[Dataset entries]
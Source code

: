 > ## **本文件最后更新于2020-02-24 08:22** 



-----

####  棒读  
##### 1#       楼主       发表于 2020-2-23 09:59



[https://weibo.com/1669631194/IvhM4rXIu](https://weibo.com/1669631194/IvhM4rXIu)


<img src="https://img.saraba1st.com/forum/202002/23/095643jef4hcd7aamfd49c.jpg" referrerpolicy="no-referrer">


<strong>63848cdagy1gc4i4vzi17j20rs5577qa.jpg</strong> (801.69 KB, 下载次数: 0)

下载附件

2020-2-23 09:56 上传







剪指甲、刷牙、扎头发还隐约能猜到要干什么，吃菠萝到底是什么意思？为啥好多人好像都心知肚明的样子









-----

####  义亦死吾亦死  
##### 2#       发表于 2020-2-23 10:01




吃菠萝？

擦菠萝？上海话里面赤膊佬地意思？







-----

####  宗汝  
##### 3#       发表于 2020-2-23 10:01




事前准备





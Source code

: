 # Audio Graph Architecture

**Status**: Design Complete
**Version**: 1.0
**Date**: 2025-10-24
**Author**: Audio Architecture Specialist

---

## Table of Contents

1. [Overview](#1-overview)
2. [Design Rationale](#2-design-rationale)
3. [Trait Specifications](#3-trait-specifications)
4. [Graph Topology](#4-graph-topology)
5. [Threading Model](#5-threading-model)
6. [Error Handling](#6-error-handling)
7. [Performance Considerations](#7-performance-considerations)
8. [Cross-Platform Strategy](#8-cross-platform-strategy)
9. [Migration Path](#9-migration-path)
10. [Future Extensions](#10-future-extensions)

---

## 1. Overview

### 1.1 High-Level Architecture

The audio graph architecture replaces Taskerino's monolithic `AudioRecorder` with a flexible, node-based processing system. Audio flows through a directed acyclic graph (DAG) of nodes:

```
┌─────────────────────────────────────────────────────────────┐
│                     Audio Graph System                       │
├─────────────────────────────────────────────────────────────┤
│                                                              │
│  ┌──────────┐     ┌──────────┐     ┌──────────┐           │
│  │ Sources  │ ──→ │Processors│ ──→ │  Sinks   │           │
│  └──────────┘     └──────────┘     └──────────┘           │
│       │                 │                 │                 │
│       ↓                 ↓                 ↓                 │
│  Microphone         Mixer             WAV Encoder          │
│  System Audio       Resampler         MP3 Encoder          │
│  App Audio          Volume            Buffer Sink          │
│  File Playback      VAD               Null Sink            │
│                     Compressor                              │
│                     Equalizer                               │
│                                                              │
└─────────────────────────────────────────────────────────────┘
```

__What is needed__
Count the lines in the records above that contain "Design". Reply with the number only.

__Written response__
2